This Week’s Good Reads

morning-paper2Check out this week’s collection of interesting articles selected from around the web. There’s bound to be something here that interests you:

1. “The Gospel of Hope for Self-Haters” by Tony Reinke and David Powlison

A wonderful interview over at Desiring God on the subject. Powlison’s new book on anger actually touches on this subject and so those taking our Anger course on Wednesdays this January will get a chance to look at and discuss some of this. Check it out.

2. “Spiritually-Morally Divided Co-Parents in Blended Families” by Brad Hambrick

A great discussion of parenting when parents do not share the same values. Hambrick lists six “do-nots” to help parents better serve their children.

3. “An Odd Sort of Mercy: Jen Hatmaker, Glennon Doyle Melton, and The End of an Affair” by Gina Dalfonzo

My friend Gina has written an absolutely beautiful piece and response to the growing Evangelical embrace of same-sex marriage. She looks at the subject through the lens of a 1951 “Catholic” novel on love. She points to the distinct difference between “greater and lesser” loves and explores the beauty of God’s restrictions on love. Gina isn’t just a great writer, but this piece is particularly insightful and worthy of your time.

4. “Is There a Jesus Personality?” by Brad Hambrick

Brad gets another highlight this week as he reflects on C.S. Lewis’ famous Mere Christianity. In exploring a particular quote from the work he points to the value of different expressions of the one identity we all share in Christ. Our uniqueness and differences are valuable and are not loss in our union and conformity to Jesus. This is a good and worthwhile reflection.
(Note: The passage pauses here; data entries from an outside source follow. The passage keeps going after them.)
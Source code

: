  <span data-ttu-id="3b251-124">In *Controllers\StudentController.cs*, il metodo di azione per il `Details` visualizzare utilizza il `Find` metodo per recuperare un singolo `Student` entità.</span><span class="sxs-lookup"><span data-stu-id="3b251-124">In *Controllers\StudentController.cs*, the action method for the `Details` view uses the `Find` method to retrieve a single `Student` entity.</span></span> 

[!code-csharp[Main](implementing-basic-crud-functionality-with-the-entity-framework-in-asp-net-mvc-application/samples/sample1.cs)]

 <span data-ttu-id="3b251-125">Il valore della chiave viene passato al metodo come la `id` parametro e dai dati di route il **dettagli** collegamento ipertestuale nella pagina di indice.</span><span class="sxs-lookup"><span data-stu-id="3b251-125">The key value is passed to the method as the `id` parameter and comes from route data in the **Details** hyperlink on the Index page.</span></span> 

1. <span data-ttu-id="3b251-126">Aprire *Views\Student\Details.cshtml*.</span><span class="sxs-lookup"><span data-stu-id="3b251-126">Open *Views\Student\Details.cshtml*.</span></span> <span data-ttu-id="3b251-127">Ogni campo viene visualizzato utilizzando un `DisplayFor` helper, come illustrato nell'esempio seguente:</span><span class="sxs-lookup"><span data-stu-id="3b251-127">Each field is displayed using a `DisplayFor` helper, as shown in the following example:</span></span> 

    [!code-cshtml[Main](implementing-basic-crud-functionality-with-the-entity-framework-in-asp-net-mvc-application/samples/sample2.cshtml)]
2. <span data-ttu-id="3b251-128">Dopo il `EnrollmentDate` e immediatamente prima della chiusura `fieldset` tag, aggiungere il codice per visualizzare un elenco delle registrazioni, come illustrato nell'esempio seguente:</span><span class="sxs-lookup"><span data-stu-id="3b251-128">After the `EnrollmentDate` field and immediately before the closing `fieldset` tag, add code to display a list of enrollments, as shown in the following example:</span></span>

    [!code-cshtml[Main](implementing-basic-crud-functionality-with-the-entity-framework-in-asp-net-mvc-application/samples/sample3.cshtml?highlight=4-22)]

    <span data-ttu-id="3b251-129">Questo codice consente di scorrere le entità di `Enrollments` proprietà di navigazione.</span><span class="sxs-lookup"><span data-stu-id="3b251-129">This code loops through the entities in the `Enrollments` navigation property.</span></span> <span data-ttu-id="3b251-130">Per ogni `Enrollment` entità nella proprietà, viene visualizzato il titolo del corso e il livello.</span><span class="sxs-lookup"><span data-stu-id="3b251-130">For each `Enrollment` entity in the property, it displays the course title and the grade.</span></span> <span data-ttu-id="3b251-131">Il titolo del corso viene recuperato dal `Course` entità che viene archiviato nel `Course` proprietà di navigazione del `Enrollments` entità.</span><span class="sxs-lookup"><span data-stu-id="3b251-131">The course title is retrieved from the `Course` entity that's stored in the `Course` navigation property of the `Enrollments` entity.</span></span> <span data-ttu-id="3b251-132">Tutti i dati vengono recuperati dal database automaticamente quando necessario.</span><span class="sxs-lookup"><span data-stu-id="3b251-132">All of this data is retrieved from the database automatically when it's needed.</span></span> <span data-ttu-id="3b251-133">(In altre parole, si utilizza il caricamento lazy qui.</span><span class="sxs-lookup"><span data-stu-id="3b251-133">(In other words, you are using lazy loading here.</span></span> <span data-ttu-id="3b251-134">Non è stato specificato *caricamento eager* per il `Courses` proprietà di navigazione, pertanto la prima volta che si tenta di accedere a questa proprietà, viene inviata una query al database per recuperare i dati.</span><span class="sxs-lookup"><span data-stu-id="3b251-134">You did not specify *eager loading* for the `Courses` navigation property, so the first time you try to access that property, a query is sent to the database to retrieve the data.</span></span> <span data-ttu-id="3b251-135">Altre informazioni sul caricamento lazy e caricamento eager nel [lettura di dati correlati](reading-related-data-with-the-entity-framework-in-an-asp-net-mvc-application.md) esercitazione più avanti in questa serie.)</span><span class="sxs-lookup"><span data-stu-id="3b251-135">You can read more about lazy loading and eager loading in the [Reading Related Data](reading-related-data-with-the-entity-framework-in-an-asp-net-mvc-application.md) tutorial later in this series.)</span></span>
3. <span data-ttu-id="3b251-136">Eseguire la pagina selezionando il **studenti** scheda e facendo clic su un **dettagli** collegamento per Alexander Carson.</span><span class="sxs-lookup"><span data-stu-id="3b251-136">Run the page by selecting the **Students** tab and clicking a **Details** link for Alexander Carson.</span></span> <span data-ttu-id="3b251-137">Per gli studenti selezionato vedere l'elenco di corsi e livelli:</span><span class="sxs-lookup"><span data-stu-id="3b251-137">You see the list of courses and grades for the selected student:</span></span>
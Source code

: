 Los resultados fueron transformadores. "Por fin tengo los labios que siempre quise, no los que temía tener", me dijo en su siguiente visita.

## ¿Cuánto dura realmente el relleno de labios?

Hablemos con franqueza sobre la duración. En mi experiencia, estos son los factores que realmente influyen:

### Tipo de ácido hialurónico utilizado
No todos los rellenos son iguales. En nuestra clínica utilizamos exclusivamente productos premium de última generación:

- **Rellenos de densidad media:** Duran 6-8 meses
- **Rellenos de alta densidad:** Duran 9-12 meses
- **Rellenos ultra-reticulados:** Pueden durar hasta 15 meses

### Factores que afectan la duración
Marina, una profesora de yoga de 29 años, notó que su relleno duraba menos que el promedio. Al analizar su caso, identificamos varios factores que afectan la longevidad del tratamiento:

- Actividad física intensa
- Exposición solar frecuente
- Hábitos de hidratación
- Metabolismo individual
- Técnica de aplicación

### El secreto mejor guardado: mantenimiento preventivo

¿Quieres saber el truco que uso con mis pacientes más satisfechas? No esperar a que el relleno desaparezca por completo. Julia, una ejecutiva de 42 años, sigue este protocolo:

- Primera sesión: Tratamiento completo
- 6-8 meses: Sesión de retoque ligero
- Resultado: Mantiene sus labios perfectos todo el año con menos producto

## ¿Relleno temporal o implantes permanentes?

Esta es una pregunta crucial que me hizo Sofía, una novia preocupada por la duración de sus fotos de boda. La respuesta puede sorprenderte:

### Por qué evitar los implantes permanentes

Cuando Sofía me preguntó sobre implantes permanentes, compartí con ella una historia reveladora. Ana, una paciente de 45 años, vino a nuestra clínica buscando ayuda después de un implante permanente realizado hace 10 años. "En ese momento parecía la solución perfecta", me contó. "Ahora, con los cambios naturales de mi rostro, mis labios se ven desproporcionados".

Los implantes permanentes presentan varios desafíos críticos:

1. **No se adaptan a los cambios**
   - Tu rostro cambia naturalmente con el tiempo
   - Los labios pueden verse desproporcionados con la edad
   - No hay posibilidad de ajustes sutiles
5. “I Have Borderline Personality Disorder, and I am Not a Monster” by Megan Embleton

My experience counseling those with BPD has been limited and I am still seeking to understand it and understand treatment better. Regardless of the approach one takes to BPD, however, the valuing of the people who suffer from it is of the utmost importance. I regularly tell my trainees and students that we don’t counsel problems, we care for people. This is a sweet and heartbreaking reflection from one who suffers from BPD. Listen to her heart through her words and let it shape you as a counselor and as a person.